在训练完成后需要将训练产生的最后一组.meta, .index, .ckpt, checkpoint文件。其中meta保存了graph和metadata，ckpt保存了网络的weights。而在生产环境中进行预测的时候是只需要模型和权重，不需要metadata，所以需要将其提出进行freeze操作，将所需的部分放到一个文件，方便之后的调用，也减少模型加载所需的内存。（在下载的预训练模型解压后可以找到4个文件，其中名为frozen_inference_graph.pb的文件就是freeze后产生的模型文件，比weights文件大，但是比weights和meta文件加起来要小不少。）

本来，tensorflow/python/tools/freeze_graph.py提供了freeze model的api，但是需要提供输出的final node names（一般是softmax之类的最后一层的激活函数命名），而object detection api提供提供了预训练好的网络，final node name并不好找，所以object_detection目录下还提供了export_inference_graph.py。

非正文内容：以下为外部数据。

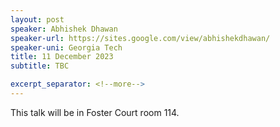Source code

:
 ```yaml
---
layout: post
speaker: Abhishek Dhawan
speaker-url: https://sites.google.com/view/abhishekdhawan/
speaker-uni: Georgia Tech
title: 11 December 2023
subtitle: TBC

excerpt_separator: <!--more-->
---
```




This talk will be in Foster Court room 114.

<!--more-->
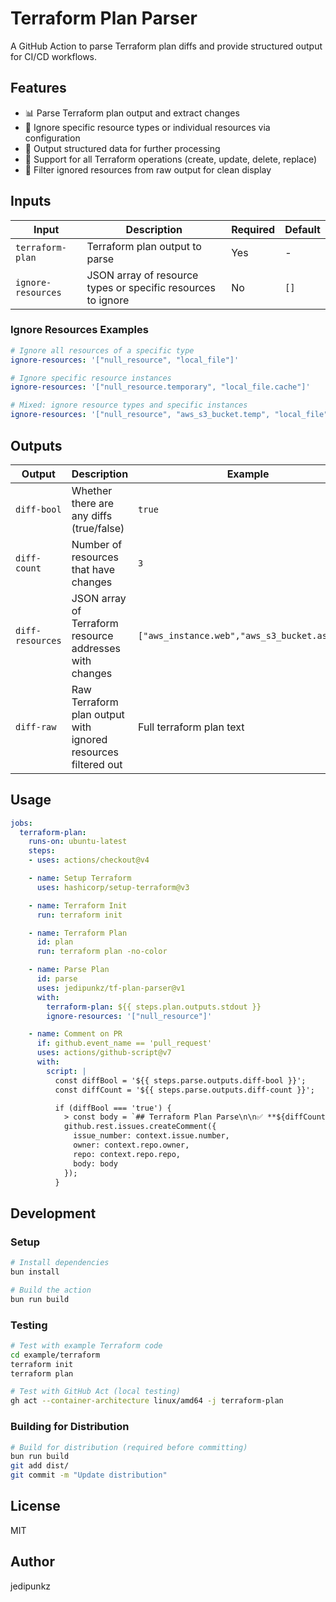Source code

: # Terraform Plan Parser

A GitHub Action to parse Terraform plan diffs and provide structured output for CI/CD workflows.

## Features

- 📊 Parse Terraform plan output and extract changes
- 🚫 Ignore specific resource types or individual resources via configuration
- 📝 Output structured data for further processing
- 🔄 Support for all Terraform operations (create, update, delete, replace)
- 🧹 Filter ignored resources from raw output for clean display

## Inputs

| Input | Description | Required | Default |
|-------|-------------|----------|---------|
| `terraform-plan` | Terraform plan output to parse | Yes | - |
| `ignore-resources` | JSON array of resource types or specific resources to ignore | No | `[]` |

### Ignore Resources Examples

```yaml
# Ignore all resources of a specific type
ignore-resources: '["null_resource", "local_file"]'

# Ignore specific resource instances
ignore-resources: '["null_resource.temporary", "local_file.cache"]'

# Mixed: ignore resource types and specific instances
ignore-resources: '["null_resource", "aws_s3_bucket.temp", "local_file"]'
```

## Outputs

| Output | Description | Example |
|--------|-------------|---------|
| `diff-bool` | Whether there are any diffs (true/false) | `true` |
| `diff-count` | Number of resources that have changes | `3` |
| `diff-resources` | JSON array of Terraform resource addresses with changes | `["aws_instance.web","aws_s3_bucket.assets"]` |
| `diff-raw` | Raw Terraform plan output with ignored resources filtered out | Full terraform plan text |

## Usage

```yaml
jobs:
  terraform-plan:
    runs-on: ubuntu-latest
    steps:
    - uses: actions/checkout@v4

    - name: Setup Terraform
      uses: hashicorp/setup-terraform@v3

    - name: Terraform Init
      run: terraform init

    - name: Terraform Plan
      id: plan
      run: terraform plan -no-color

    - name: Parse Plan
      id: parse
      uses: jedipunkz/tf-plan-parser@v1
      with:
        terraform-plan: ${{ steps.plan.outputs.stdout }}
        ignore-resources: '["null_resource"]'

    - name: Comment on PR
      if: github.event_name == 'pull_request'
      uses: actions/github-script@v7
      with:
        script: |
          const diffBool = '${{ steps.parse.outputs.diff-bool }}';
          const diffCount = '${{ steps.parse.outputs.diff-count }}';

          if (diffBool === 'true') {
            > const body = `## Terraform Plan Parse\n\n✅ **${diffCount} resources will be changed**`;
            github.rest.issues.createComment({
              issue_number: context.issue.number,
              owner: context.repo.owner,
              repo: context.repo.repo,
              body: body
            });
          }
```


## Development

### Setup
```bash
# Install dependencies
bun install

# Build the action
bun run build
```

### Testing
```bash
# Test with example Terraform code
cd example/terraform
terraform init
terraform plan

# Test with GitHub Act (local testing)
gh act --container-architecture linux/amd64 -j terraform-plan
```

### Building for Distribution
```bash
# Build for distribution (required before committing)
bun run build
git add dist/
git commit -m "Update distribution"
```

## License

MIT

## Author

jedipunkz
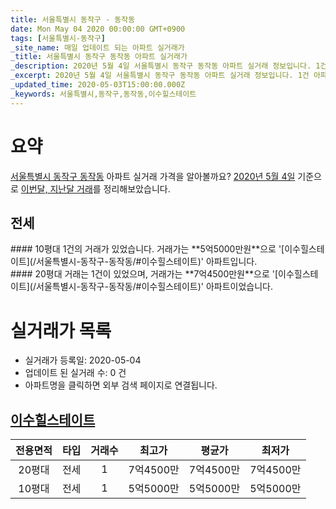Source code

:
 ```yaml
---
title: 서울특별시 동작구 - 동작동
date: Mon May 04 2020 00:00:00 GMT+0900
tags: [서울특별시-동작구]
_site_name: 매일 업데이트 되는 아파트 실거래가
_title: 서울특별시 동작구 동작동 아파트 실거래가
_description: 2020년 5월 4일 서울특별시 동작구 동작동 아파트 실거래 정보입니다. 1건 아파트 정보가 있습니다.
_excerpt: 2020년 5월 4일 서울특별시 동작구 동작동 아파트 실거래 정보입니다. 1건 아파트 정보가 있습니다.
_updated_time: 2020-05-03T15:00:00.000Z
_keywords: 서울특별시,동작구,동작동,이수힐스테이트
---
```





# 요약
<ins>서울특별시 동작구 동작동</ins> 아파트 실거래 가격을 알아볼까요? <ins>2020년 5월 4일</ins> 기준으로 <ins>이번달, 지난달 거래</ins>를 정리해보았습니다.

## 전세
<div class="container">
<div class="six columns" markdown="1">
#### 10평대
1건의 거래가 있었습니다. 거래가는 **5억5000만원**으로 '[이수힐스테이트](/서울특별시-동작구-동작동/#이수힐스테이트)' 아파트입니다.
</div>
<div class="six columns" markdown="1">
#### 20평대
거래는 1건이 있었으며, 거래가는 **7억4500만원**으로 '[이수힐스테이트](/서울특별시-동작구-동작동/#이수힐스테이트)' 아파트이었습니다.
</div>
</div>



# 실거래가 목록
- 실거래가 등록일: 2020-05-04
- 업데이트 된 실거래 수: 0 건
- 아파트명을 클릭하면 외부 검색 페이지로 연결됩니다.

## [이수힐스테이트](#이수힐스테이트)

|전용면적|타입|거래수|최고가|평균가|최저가|
|:---:|:---:|:---:|:---:|:---:|:---:|
|20평대|<span class="deal-type-2">전세</span>|1|7억4500만|7억4500만|7억4500만|
|10평대|<span class="deal-type-2">전세</span>|1|5억5000만|5억5000만|5억5000만|

<br/>



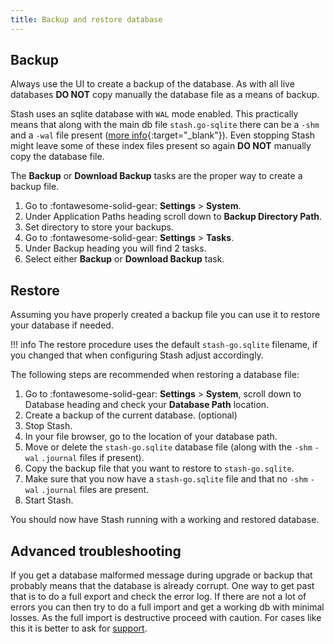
 ```yaml
---
title: Backup and restore database
---
```


## Backup

Always use the UI to create a backup of the database. As with all live databases **DO NOT** copy manually the database file as a means of backup.

Stash uses an sqlite database with `WAL` mode enabled. This practically means that along with the main db file `stash.go-sqlite` there can be a `-shm` and a `-wal` file present ([more info](https://sqlite.org/wal.html){:target="_blank"}). Even stopping Stash might leave some of these index files present so again **DO NOT** manually copy the database file.

The **Backup** or **Download Backup** tasks are the proper way to create a backup file.

1. Go to :fontawesome-solid-gear: **Settings** > **System**.
1. Under Application Paths heading scroll down to **Backup Directory Path**.
1. Set directory to store your backups.
1. Go to :fontawesome-solid-gear: **Settings** > **Tasks**.
1. Under Backup heading you will find 2 tasks.
1. Select either **Backup** or **Download Backup** task.

## Restore

Assuming you have properly created a backup file you can use it to restore your database if needed.

!!! info 
    The restore procedure uses the default `stash-go.sqlite` filename, if you changed that when configuring Stash adjust accordingly.

The following steps are recommended when restoring a database file:

1. Go to :fontawesome-solid-gear: **Settings** > **System**, scroll down to Database heading and check your **Database Path** location.
1. Create a backup of the current database. (optional)
1. Stop Stash.
1. In your file browser, go to the location of your database path.
1. Move or delete the `stash-go.sqlite` database file (along with the `-shm` `-wal` `.journal` files if present).
1. Copy the backup file that you want to restore to `stash-go.sqlite`.
1. Make sure that you now have a `stash-go.sqlite` file and that no `-shm` `-wal` `.journal` files are present. 
1. Start Stash.

You should now have Stash running with a working and restored database.

## Advanced troubleshooting

If you get a database malformed message during upgrade or backup that probably means that the database is already corrupt. One way to get past that is to do a full export and check the error log. If there are not a lot of errors you can then try to do a full import and get a working db with minimal losses. As the full import is destructive proceed with caution. 
For cases like this it is better to ask for [support](/#support).




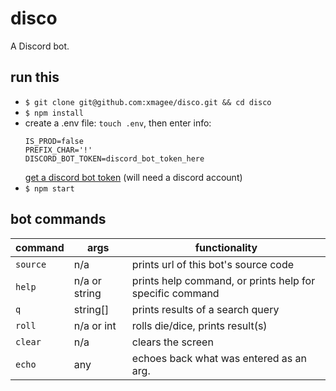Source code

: # disco
A Discord bot.

## run this
* `$ git clone git@github.com:xmagee/disco.git && cd disco`
* `$ npm install`
* create a .env file: `touch .env`, then enter info: 
    ```
    IS_PROD=false
    PREFIX_CHAR='!'
    DISCORD_BOT_TOKEN=discord_bot_token_here
    ```
    [get a discord bot token](https://github.com/reactiflux/discord-irc/wiki/Creating-a-discord-bot-&-getting-a-token) (will need a discord account)
* `$ npm start`

## bot commands
| command   | args          | functionality                                            |
|-----------|---------------|----------------------------------------------------------|
| `source`  | n/a           | prints url of this bot's source code                     |
| `help`    | n/a or string | prints help command, or prints help for specific command |
| `q`       | string[]      | prints results of a search query                         |
| `roll`    | n/a or int    | rolls die/dice, prints result(s)                         |
| `clear`   | n/a           | clears the screen                                        |
| `echo`    | any           | echoes back what was entered as an arg.                  |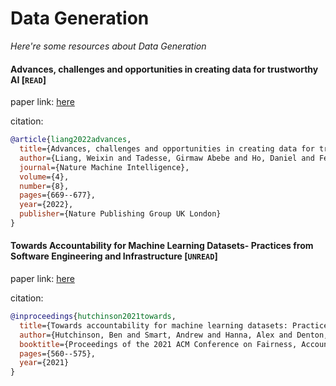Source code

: # Data Generation
*Here're some resources about Data Generation*


#### Advances, challenges and opportunities in creating data for trustworthy AI [`READ`]
paper link: [here](https://www.nature.com/articles/s42256-022-00516-1)

citation: 
```bibtex
@article{liang2022advances,
  title={Advances, challenges and opportunities in creating data for trustworthy AI},
  author={Liang, Weixin and Tadesse, Girmaw Abebe and Ho, Daniel and Fei-Fei, L and Zaharia, Matei and Zhang, Ce and Zou, James},
  journal={Nature Machine Intelligence},
  volume={4},
  number={8},
  pages={669--677},
  year={2022},
  publisher={Nature Publishing Group UK London}
}
```

#### Towards Accountability for Machine Learning Datasets- Practices from Software Engineering and Infrastructure [`UNREAD`]
paper link: [here](https://dl.acm.org/doi/pdf/10.1145/3442188.3445918)

citation: 
```bibtex
@inproceedings{hutchinson2021towards,
  title={Towards accountability for machine learning datasets: Practices from software engineering and infrastructure},
  author={Hutchinson, Ben and Smart, Andrew and Hanna, Alex and Denton, Emily and Greer, Christina and Kjartansson, Oddur and Barnes, Parker and Mitchell, Margaret},
  booktitle={Proceedings of the 2021 ACM Conference on Fairness, Accountability, and Transparency},
  pages={560--575},
  year={2021}
}
```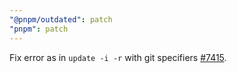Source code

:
 ```yaml
---
"@pnpm/outdated": patch
"pnpm": patch
---
```


Fix error as in `update -i -r` with git specifiers [#7415](https://github.com/pnpm/pnpm/issues/7415).
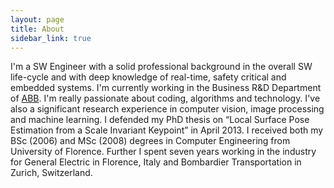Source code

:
 ```yaml
---
layout: page
title: About
sidebar_link: true
---
```


[//]: # (To make pages show up in the sidebar, add `sidebar_link: true` to the front matter.) 

<p class="message">
I'm a SW Engineer with a solid professional background in the overall SW life-cycle and with deep knowledge of real-time, safety critical and embedded systems. I'm currently working in the Business R&D Department of <a href="http://new.abb.com" class="noborder">ABB</a>. I'm really passionate about coding, algorithms and technology. I've also a significant research experience in computer vision, image processing and machine learning. I defended my PhD thesis on “Local Surface Pose Estimation from a Scale Invariant Keypoint” in April 2013. I received both my BSc (2006) and MSc (2008) degrees in Computer Engineering from University of Florence. Further I spent seven years working in the industry for General Electric in Florence, Italy and Bombardier Transportation in Zurich, Switzerland.
</p>

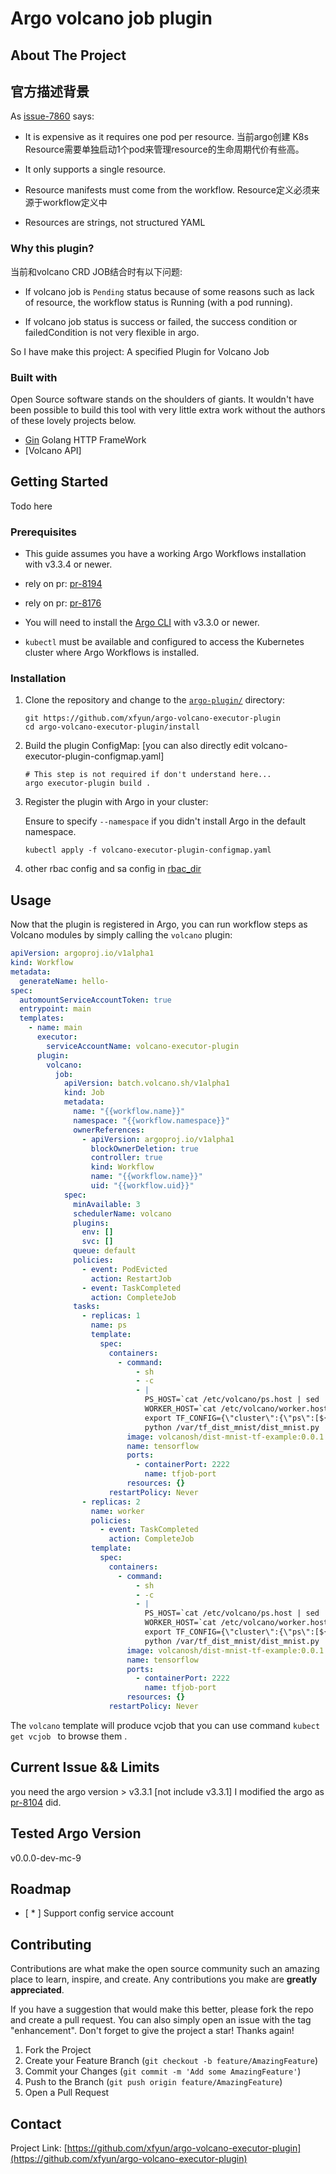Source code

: # Argo volcano job plugin
## About The Project
## 官方描述背景

As  [issue-7860](https://github.com/argoproj/argo-workflows/issues/7860) says:

* It is expensive as it requires one pod per resource.
  当前argo创建 K8s Resource需要单独启动1个pod来管理resource的生命周期代价有些高。

* It only supports a single resource.

* Resource manifests must come from the workflow.
  Resource定义必须来源于workflow定义中

* Resources are strings, not structured YAML

### Why this plugin?

当前和volcano CRD JOB结合时有以下问题:

* If volcano job is `Pending` status because of some reasons such as lack of resource, the
  workflow status is Running (with a pod running).

* If volcano job status is success or failed, the success condition  or failedCondition is not
  very flexible in argo.

So I have make this project:
A specified Plugin for Volcano Job

### Built with

Open Source software stands on the shoulders of giants. It wouldn't have been possible to build this tool with very little extra work without the authors of these lovely projects below.

* [Gin](https://github.com/gin-gonic/gin) Golang HTTP FrameWork
* [Volcano API]


## Getting Started

Todo here

### Prerequisites

* This guide assumes you have a working Argo Workflows installation with v3.3.4 or newer.
* rely on pr: [pr-8194](https://github.com/argoproj/argo-workflows/pull/8194)
*  rely on pr: [pr-8176](https://github.com/argoproj/argo-workflows/pull/8176)
    
* You will need to install the [Argo CLI](https://argoproj.github.io/argo-workflows/cli/) with v3.3.0 or newer.
* `kubectl` must be available and configured to access the Kubernetes cluster where Argo Workflows is installed.

### Installation

1. Clone the repository and change to the [`argo-plugin/`](argo-plugin/) directory:

   ```shell
   git https://github.com/xfyun/argo-volcano-executor-plugin
   cd argo-volcano-executor-plugin/install
   ```

2. Build the plugin ConfigMap: [you can also directly edit volcano-executor-plugin-configmap.yaml]
   
   ```shell
   # This step is not required if don't understand here...
   argo executor-plugin build .
   ```

3. Register the plugin with Argo in your cluster:

   Ensure to specify `--namespace` if you didn't install Argo in the default namespace.

   ```shell
   kubectl apply -f volcano-executor-plugin-configmap.yaml
   ```

4. other rbac config and sa config  in  [rbac_dir](install/rbac)

## Usage

Now that the plugin is registered in Argo, you can run workflow steps as Volcano modules by simply calling the `volcano` plugin:

```yaml
apiVersion: argoproj.io/v1alpha1
kind: Workflow
metadata:
  generateName: hello-
spec:
  automountServiceAccountToken: true
  entrypoint: main
  templates:
    - name: main
      executor:
        serviceAccountName: volcano-executor-plugin
      plugin:
        volcano:
          job:
            apiVersion: batch.volcano.sh/v1alpha1
            kind: Job
            metadata:
              name: "{{workflow.name}}"
              namespace: "{{workflow.namespace}}"
              ownerReferences:
                - apiVersion: argoproj.io/v1alpha1
                  blockOwnerDeletion: true
                  controller: true
                  kind: Workflow
                  name: "{{workflow.name}}"
                  uid: "{{workflow.uid}}"
            spec:
              minAvailable: 3
              schedulerName: volcano
              plugins:
                env: []
                svc: []
              queue: default
              policies:
                - event: PodEvicted
                  action: RestartJob
                - event: TaskCompleted
                  action: CompleteJob
              tasks:
                - replicas: 1
                  name: ps
                  template:
                    spec:
                      containers:
                        - command:
                            - sh
                            - -c
                            - |
                              PS_HOST=`cat /etc/volcano/ps.host | sed 's/$/&:2222/g' | sed 's/^/"/;s/$/"/' | tr "\n" ","`;
                              WORKER_HOST=`cat /etc/volcano/worker.host | sed 's/$/&:2222/g' | sed 's/^/"/;s/$/"/' | tr "\n" ","`;
                              export TF_CONFIG={\"cluster\":{\"ps\":[${PS_HOST}],\"worker\":[${WORKER_HOST}]},\"task\":{\"type\":\"ps\",\"index\":${VK_TASK_INDEX}},\"environment\":\"cloud\"};
                              python /var/tf_dist_mnist/dist_mnist.py
                          image: volcanosh/dist-mnist-tf-example:0.0.1
                          name: tensorflow
                          ports:
                            - containerPort: 2222
                              name: tfjob-port
                          resources: {}
                      restartPolicy: Never
                - replicas: 2
                  name: worker
                  policies:
                    - event: TaskCompleted
                      action: CompleteJob
                  template:
                    spec:
                      containers:
                        - command:
                            - sh
                            - -c
                            - |
                              PS_HOST=`cat /etc/volcano/ps.host | sed 's/$/&:2222/g' | sed 's/^/"/;s/$/"/' | tr "\n" ","`;
                              WORKER_HOST=`cat /etc/volcano/worker.host | sed 's/$/&:2222/g' | sed 's/^/"/;s/$/"/' | tr "\n" ","`;
                              export TF_CONFIG={\"cluster\":{\"ps\":[${PS_HOST}],\"worker\":[${WORKER_HOST}]},\"task\":{\"type\":\"worker\",\"index\":${VK_TASK_INDEX}},\"environment\":\"cloud\"};
                              python /var/tf_dist_mnist/dist_mnist.py
                          image: volcanosh/dist-mnist-tf-example:0.0.1
                          name: tensorflow
                          ports:
                            - containerPort: 2222
                              name: tfjob-port
                          resources: {}
                      restartPolicy: Never
```

The `volcano` template will produce vcjob that you can use command `kubect get vcjob ` to browse them .

## Current Issue && Limits

you need the argo version > v3.3.1 [not include v3.3.1]
I modified the argo as [pr-8104](https://github.com/argoproj/argo-workflows/pull/8104) did.



## Tested Argo Version

v0.0.0-dev-mc-9


## Roadmap

- [ * ] Support config service account


## Contributing

Contributions are what make the open source community such an amazing place to learn, inspire, and create. Any contributions you make are **greatly appreciated**.

If you have a suggestion that would make this better, please fork the repo and create a pull request. You can also simply open an issue with the tag "enhancement".
Don't forget to give the project a star! Thanks again!

1. Fork the Project
2. Create your Feature Branch (`git checkout -b feature/AmazingFeature`)
3. Commit your Changes (`git commit -m 'Add some AmazingFeature'`)
4. Push to the Branch (`git push origin feature/AmazingFeature`)
5. Open a Pull Request


## Contact

Project Link: [https://github.com/xfyun/argo-volcano-executor-plugin](https://github.com/xfyun/argo-volcano-executor-plugin)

python export_inference_graph.py \        --input_type image_tensor \        --pipeline_config_path /your/path/to/models/modelA/pipeline config file \        --checkpoint_path  /your/path/to/models/modelA/train/model.ckpt-* \        --inference_graph_path /your/path/to/models/modelA/train/frozen_inference_graph.pb  # 输出的文件名

模型调用

目录下提供了一个样例。这里只是稍作调整用cv2来显示图像。

也可以直接使用官方提供的https://github.com/tensorflow/models/blob/master/research/object_detection/object_detection_tutorial.ipynb ，使用jupyter notebook测试。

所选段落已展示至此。